▶ _WORK INSTRUCTION_: Every line from the beginning of the data through the line containing "- Pipeline class" should be reproduced exactly, and no further lines should be output.

(Items from a dataset)

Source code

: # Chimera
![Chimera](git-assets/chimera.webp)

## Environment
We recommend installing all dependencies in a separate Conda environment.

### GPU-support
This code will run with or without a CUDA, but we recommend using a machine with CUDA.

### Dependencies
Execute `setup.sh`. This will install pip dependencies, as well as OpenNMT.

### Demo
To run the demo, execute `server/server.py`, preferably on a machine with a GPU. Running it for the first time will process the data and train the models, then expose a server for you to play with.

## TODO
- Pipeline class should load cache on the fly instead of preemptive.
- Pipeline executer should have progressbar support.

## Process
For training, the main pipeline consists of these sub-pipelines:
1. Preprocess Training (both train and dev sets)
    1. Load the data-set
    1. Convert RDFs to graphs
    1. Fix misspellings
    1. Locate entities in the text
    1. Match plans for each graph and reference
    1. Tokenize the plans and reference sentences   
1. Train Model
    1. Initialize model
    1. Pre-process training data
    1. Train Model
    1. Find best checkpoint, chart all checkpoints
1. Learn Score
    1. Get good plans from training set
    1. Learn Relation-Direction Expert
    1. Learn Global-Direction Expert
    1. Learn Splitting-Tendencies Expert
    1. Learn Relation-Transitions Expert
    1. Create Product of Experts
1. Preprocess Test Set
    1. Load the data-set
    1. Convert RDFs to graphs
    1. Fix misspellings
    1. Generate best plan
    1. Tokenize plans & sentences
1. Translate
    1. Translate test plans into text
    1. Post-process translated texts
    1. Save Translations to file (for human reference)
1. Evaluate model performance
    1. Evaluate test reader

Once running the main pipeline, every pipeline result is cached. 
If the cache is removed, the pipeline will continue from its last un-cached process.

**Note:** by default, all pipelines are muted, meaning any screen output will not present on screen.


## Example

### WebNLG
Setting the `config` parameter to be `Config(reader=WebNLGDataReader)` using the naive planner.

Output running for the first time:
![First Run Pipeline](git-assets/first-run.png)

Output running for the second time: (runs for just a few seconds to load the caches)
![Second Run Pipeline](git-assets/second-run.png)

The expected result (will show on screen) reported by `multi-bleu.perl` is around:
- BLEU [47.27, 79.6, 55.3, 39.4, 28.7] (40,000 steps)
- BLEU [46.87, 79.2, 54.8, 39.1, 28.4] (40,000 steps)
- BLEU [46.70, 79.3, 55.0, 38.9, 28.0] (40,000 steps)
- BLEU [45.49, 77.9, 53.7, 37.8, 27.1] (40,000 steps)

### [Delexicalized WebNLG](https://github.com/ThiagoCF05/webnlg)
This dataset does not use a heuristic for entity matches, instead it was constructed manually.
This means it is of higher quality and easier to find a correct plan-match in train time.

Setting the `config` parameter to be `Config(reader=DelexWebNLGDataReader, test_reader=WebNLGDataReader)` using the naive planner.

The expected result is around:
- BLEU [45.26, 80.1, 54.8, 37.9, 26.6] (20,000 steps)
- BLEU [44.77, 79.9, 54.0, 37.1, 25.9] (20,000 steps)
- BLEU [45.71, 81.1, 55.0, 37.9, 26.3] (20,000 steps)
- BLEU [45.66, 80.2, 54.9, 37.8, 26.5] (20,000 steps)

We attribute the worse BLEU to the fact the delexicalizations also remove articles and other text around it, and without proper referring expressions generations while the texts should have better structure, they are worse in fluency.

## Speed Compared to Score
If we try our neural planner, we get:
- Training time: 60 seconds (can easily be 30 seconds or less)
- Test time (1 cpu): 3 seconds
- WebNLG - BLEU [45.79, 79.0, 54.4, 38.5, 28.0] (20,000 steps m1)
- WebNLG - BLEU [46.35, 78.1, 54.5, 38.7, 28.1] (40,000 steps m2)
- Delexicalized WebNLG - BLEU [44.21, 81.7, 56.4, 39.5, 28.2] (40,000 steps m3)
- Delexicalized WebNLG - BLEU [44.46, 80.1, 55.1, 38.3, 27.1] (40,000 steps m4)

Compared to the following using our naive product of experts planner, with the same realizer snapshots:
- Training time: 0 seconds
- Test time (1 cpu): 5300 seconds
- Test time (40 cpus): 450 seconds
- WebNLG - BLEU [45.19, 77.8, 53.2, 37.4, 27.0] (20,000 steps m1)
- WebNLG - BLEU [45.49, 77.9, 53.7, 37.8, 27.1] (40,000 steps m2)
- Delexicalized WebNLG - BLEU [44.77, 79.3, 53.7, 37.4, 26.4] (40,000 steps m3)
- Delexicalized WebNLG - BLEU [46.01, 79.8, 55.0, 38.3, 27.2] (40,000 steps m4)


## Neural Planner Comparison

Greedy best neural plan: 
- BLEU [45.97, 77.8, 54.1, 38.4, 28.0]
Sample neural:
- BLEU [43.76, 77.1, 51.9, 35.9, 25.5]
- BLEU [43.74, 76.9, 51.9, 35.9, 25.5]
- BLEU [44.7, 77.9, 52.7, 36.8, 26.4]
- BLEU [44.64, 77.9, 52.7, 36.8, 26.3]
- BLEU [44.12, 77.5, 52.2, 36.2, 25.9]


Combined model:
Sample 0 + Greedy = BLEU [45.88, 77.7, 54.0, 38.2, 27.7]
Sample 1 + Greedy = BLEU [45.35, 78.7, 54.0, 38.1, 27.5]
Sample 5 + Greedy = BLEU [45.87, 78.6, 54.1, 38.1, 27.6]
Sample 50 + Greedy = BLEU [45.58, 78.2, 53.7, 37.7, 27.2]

▶ _REPLY_:
Source code

: # Chimera
![Chimera](git-assets/chimera.webp)

## Environment
We recommend installing all dependencies in a separate Conda environment.

### GPU-support
This code will run with or without a CUDA, but we recommend using a machine with CUDA.

### Dependencies
Execute `setup.sh`. This will install pip dependencies, as well as OpenNMT.

### Demo
To run the demo, execute `server/server.py`, preferably on a machine with a GPU. Running it for the first time will process the data and train the models, then expose a server for you to play with.

## TODO
- Pipeline class should load cache on the fly instead of preemptive.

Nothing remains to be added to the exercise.